If the palindrome function does not support unicode correctly, it can:

1\. Try to function anyway, return true/false even without a real match

2\. Detect unicode and always return false

3\. Throw an exception

It would be best to throw an exception. Why is a function that doesn't support
unicode being called with unicode input? That's the real error.

------
jupp0r
Comments that don't document public interfaces are a code smell and should be
avoided in all but the most exceptional circumstances. Reading Robert C.
Martin's Clean Code really opened my eyes to this issue. Your emphasis on this
in the code people write might exclude some people who avoid comments
deliberately.

------
WalterBright
-1 point for not testing "Bolton".

------
d--b
Just a comment here, starting by a string.replace with a regex is not what I'd
call efficient coding...

------
thefastlane
this shows me that there seems to be a cottage industry sprouting up around
'technical interview prepping' (this blog post is an advert for such a
business). it's interesting that we've arrived at this point. curious to see
the direction it takes

------
gmarx
Says in the definition a palindrome can be a number then filters out number.
Also, and most importantly, doesn't check to see if the items within the
string are words.

The incredibly frustrating thing about interviews is that the interviewer is
right, even if he is wrong.

------
michaelmcmillan
I had a go at this with Python. It has tests, a fast implementation (O(n/2))
and uses memoization to optimize.

[https://github.com/michaelmcmillan/palindrome](https://github.com/michaelmcmillan/palindrome)

------
boredatnight12
I'm not here to win, I'm here to contribute. Interviewing infuriates me.

------
BinaryIdiot
Good points in the article but as usual much of it continues the trend of "do
X, Y and Z to pass an interview" which rarely crosses into the other side of
the venn diagram of useful skills / talents to have being a software developer
day-to-day.

I would much rather see a take home assignment of "this is something we've had
to do before", give them a few days to work on it, bring it in, make sure they
can explain it, make sure their code isn't horrible or if it is there is a
damn good reason then sit down with them and work together on adding a new
feature. Together. Get an idea how they work with others, how they approach
problems, architecting, etc; it seems so brain dead simple and yet almost no
one does it.

> Some interviewers will ask you to code an implementation of a particular
> algorithm. Personally, I think that’s just a giant waste of time. It’s far
> more important to me that you understand which algorithm to apply to which
> problem. You can always Google the implementation.

In one breath the author acknowledges that it's a waste of time but in the
next he's saying you should understand them at least at a high level. There
are _a ton_ of useful algorithms and the ones you're going to memorize are
_not_ going to be useful in day-to-day work. They simply won't be.
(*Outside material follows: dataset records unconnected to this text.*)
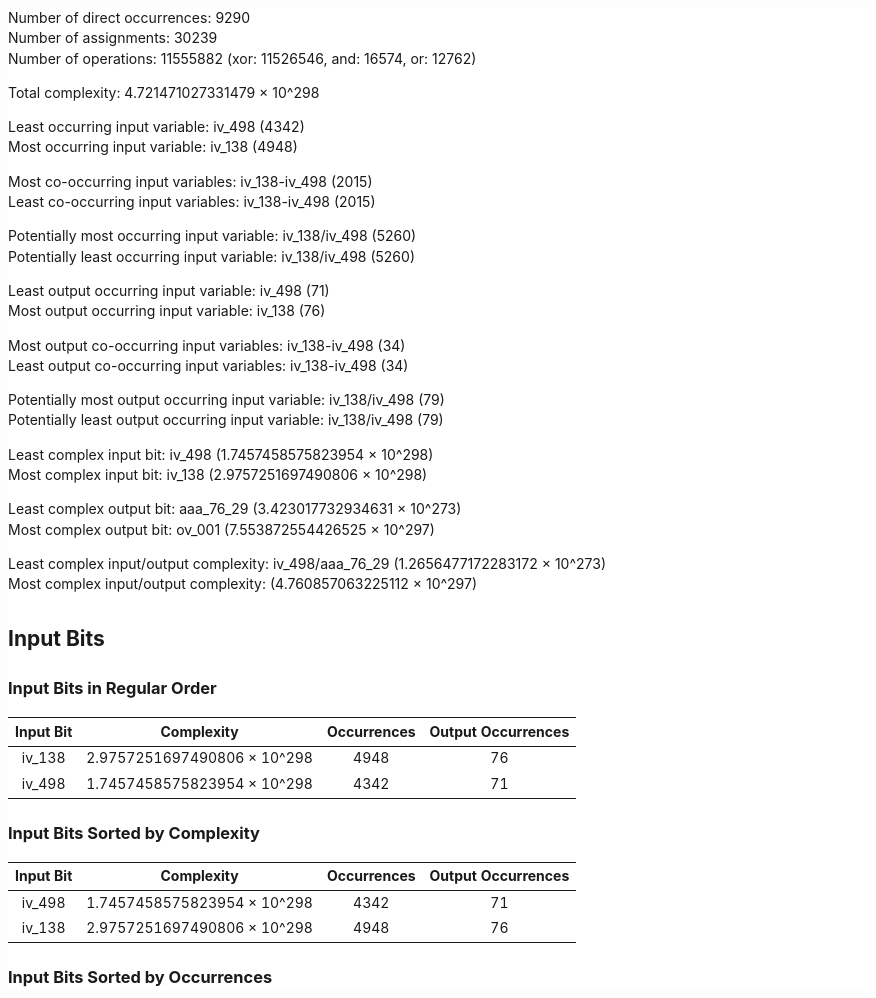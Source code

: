 Number of direct occurrences: 9290  
Number of assignments: 30239  
Number of operations: 11555882
(xor: 11526546,
and: 16574,
or: 12762)

Total complexity: 4.721471027331479 × 10^298

Least occurring input variable: iv_498 (4342)  
Most occurring input variable: iv_138 (4948)

Most co-occurring input variables: iv_138-iv_498 (2015)  
Least co-occurring input variables: iv_138-iv_498 (2015)

Potentially most occurring input variable: iv_138/iv_498 (5260)  
Potentially least occurring input variable: iv_138/iv_498 (5260)

Least output occurring input variable: iv_498 (71)  
Most output occurring input variable: iv_138 (76)

Most output co-occurring input variables: iv_138-iv_498 (34)  
Least output co-occurring input variables: iv_138-iv_498 (34)

Potentially most output occurring input variable: iv_138/iv_498 (79)  
Potentially least output occurring input variable: iv_138/iv_498 (79)

Least complex input bit: iv_498 (1.7457458575823954 × 10^298)  
Most complex input bit: iv_138 (2.9757251697490806 × 10^298)

Least complex output bit: aaa_76_29 (3.423017732934631 × 10^273)  
Most complex output bit: ov_001 (7.553872554426525 × 10^297)

Least complex input/output complexity: iv_498/aaa_76_29 (1.2656477172283172 × 10^273)  
Most complex input/output complexity:  (4.760857063225112 × 10^297)

## Input Bits

### Input Bits in Regular Order

| Input Bit | Complexity | Occurrences | Output Occurrences |
|:---------:|:----------:|:-----------:|:------------------:|
| iv_138 | 2.9757251697490806 × 10^298 | 4948 | 76 |
| iv_498 | 1.7457458575823954 × 10^298 | 4342 | 71 |

### Input Bits Sorted by Complexity

| Input Bit | Complexity | Occurrences | Output Occurrences |
|:---------:|:----------:|:-----------:|:------------------:|
| iv_498 | 1.7457458575823954 × 10^298 | 4342 | 71 |
| iv_138 | 2.9757251697490806 × 10^298 | 4948 | 76 |

### Input Bits Sorted by Occurrences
Merge sort,
quick sort, binary search, etc are all useful but they're also some of the
least complex algorithms that you'll never need to implement directly (and if
you have to for whatever reason yes you can Google it) and algorithms that
ratchet up the complexity are hard to memorize (at least for some people).
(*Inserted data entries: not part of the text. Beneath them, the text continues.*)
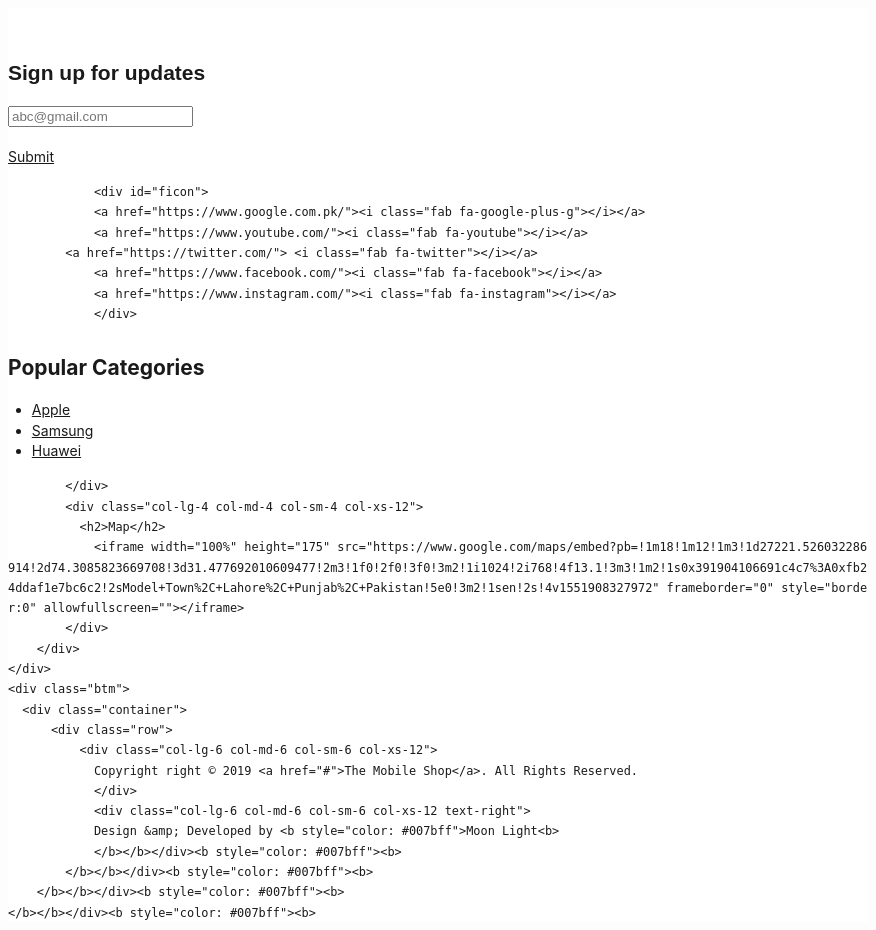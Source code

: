 <footer class="foot">
    <br>
    <div class="container">
        <div class="row">
            <div class="col-lg-4 col-md-4 col-sm-4 col-xs-12">
			 <h2 style="font-family: Arial, Helvetica, sans-serif;">Sign up for updates</h2>
                <form>
				<input type="text" id="email" name="email" placeholder="abc@gmail.com">
				<br><br>
        <a href="#" class="btn btn-primary btno">Submit</a>
        				
				<div id="ficon">
				<a href="https://www.google.com.pk/"><i class="fab fa-google-plus-g"></i></a>
				<a href="https://www.youtube.com/"><i class="fab fa-youtube"></i></a>
			<a href="https://twitter.com/">	<i class="fab fa-twitter"></i></a>
				<a href="https://www.facebook.com/"><i class="fab fa-facebook"></i></a>
				<a href="https://www.instagram.com/"><i class="fab fa-instagram"></i></a>
				</div>
</form>	
              </div>
            <div class="col-lg-4 col-md-4 col-sm-4 col-xs-12">
              <h2>Popular Categories</h2>
                <ul class="list">
                  <li><span class="glyphicon glyphicon-triangle-right"></span><a href="">Apple</a></li>
                  <li><span class="glyphicon glyphicon-triangle-right"></span><a href="">Samsung</a></li>
                  <li><span class="glyphicon glyphicon-triangle-right"></span><a href="">Huawei</a></li>
                </ul>
                
            </div>
            <div class="col-lg-4 col-md-4 col-sm-4 col-xs-12">
              <h2>Map</h2>
                <iframe width="100%" height="175" src="https://www.google.com/maps/embed?pb=!1m18!1m12!1m3!1d27221.526032286914!2d74.3085823669708!3d31.477692010609477!2m3!1f0!2f0!3f0!3m2!1i1024!2i768!4f13.1!3m3!1m2!1s0x391904106691c4c7%3A0xfb24ddaf1e7bc6c2!2sModel+Town%2C+Lahore%2C+Punjab%2C+Pakistan!5e0!3m2!1sen!2s!4v1551908327972" frameborder="0" style="border:0" allowfullscreen=""></iframe>
            </div>
        </div>
    </div>
    <div class="btm">
      <div class="container">
          <div class="row">
              <div class="col-lg-6 col-md-6 col-sm-6 col-xs-12">
                Copyright right © 2019 <a href="#">The Mobile Shop</a>. All Rights Reserved.
                </div>
                <div class="col-lg-6 col-md-6 col-sm-6 col-xs-12 text-right">
                Design &amp; Developed by <b style="color: #007bff">Moon Light<b>
                </b></b></div><b style="color: #007bff"><b>
            </b></b></div><b style="color: #007bff"><b>
        </b></b></div><b style="color: #007bff"><b>
    </b></b></div><b style="color: #007bff"><b>
</b></b></footer><b style="color: #007bff"><b> 
  
</b></b>
    <script src="assets/js/jquery.min.js"></script>
    <script src="assets/bootstrap/js/bootstrap.min.js"></script>
</body>
</html>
Common development patterns are far more useful than trying to memorize any
algorithms, in my opinion.

> Arguably, the most important thing in passing a coding interview is to be
> well prepared. The best way to do that is to practice common interview
> coding questions over and over and over again until you know them cold.

This part fills me with dread for any upcoming interviews. Practicing
answering questions does one thing: it helps you memorize questions and
answers. It doesn't help you be a _real_ employee. It doesn't help you jump
into wireshark to figure out what's wrong with the network because you hit a
wall with debugging your ruby on rails app. It's just useless for anything but
the interview.

For me I have an online portfolio, several open source projects, references;
I'm not saying I'm "too good" to be tested but the fact that I have to waste
time and energy memorizing typical questions and answers just so I can provide
value to another organization just feels wrong to me. Everyone seems to claim
there is a shortage of technology workers in SV so I would expect this
_ENTIRE_ process to work the opposite way than what it really does.

------
coldcode
How to win a coding interview where the company does nothing but write short
snippets requiring cleverness. When's the last time you worked for one of
those?

------
snambi
Very thoughtful post. This exactly what I look for while interviewing
candidates.

------
edoceo
Would not get the job here.

------
hajderr
only makes sense if the recruiters are good and smart as you.

------
YeGoblynQueenne
Oh my gods! This is what passes for an answer to "identify a palindrome"? All
of _that_?? 59 lines to ensure a string is equal to itself reversed (hint-
hint, nudge-nudge)? Why?

    
    
      'use strict'; // avoid ambiguity and sloppy errors
    
      /**
     * Tests whether or not a given string is a Palindrome
     * @param {string} stringToTest - the string to test.
     */
    
      function isPalindrome(stringToTest) {
        var start = 0,
            end;
    
        // make sure we have a string.
        if (typeof stringToTest !== "string") {
            // throw if we didn't get a string
            throw new TypeError("isPalindrome() expected a string, but got " +
                Object.prototype.toString.call(stringToTest) + " instead!");
        }
    
        // normalize string by lowercasing and removing non-word characters
        stringToTest = stringToTest
            .toLowerCase()
            .replace(/[^a-z0–9]/ig, '');
    
        if (stringToTest.length === 0) {
            // warn if we have no valid characters to test
            console.log("No valid characters to test, treated as empty string" +
                "\nStack: \n" + new Error().stack);
            return true; // an empty string is a palindrome.
        }
    
        end = stringToTest.length - 1;
        // Compare characters from outside in. Stop when we get to the middle.
        while (start < end) {
            if (stringToTest[start] !== stringToTest[end]) {
                return false;
            } else {
                start++;
                end--;
            }
        }
    
        // if we get here, it's a palindrome
        return true;

}

    
    
      // tests (should be in a separate file using a test framework)
      console.log(isPalindrome("something that is not a palindrome") + " = false");
      console.log(isPalindrome("something that is \n not a palindrome") + " = false");
      console.log(isPalindrome("race \n car") + " = true");
      console.log(isPalindrome("") + " = true + warn");
      console.log(isPalindrome("  ") + " = true + warn");
      console.log(isPalindrome("1221") + " = true");
      console.log(isPalindrome("0") + " = true");
      console.log(isPalindrome("racecar") + " = true");
      console.log(isPalindrome("No 'x' in Nixon!") + " = true");
      console.log(isPalindrome("~~!~!~") + " = true + warn");
      console.log(isPalindrome("Momsie") + " = false");
      console.log(isPalindrome(12)); // blow up
      console.log(isPalindrome(undefined)); // blow up
      console.log(isPalindrome(null)); // blow up
    

Godsdammit- I'm pretty sure I'm not missing the point here. That is a
ridiculous amount of overengineering, it should not be accepted as an answer
to such a simple question, under any circumstances.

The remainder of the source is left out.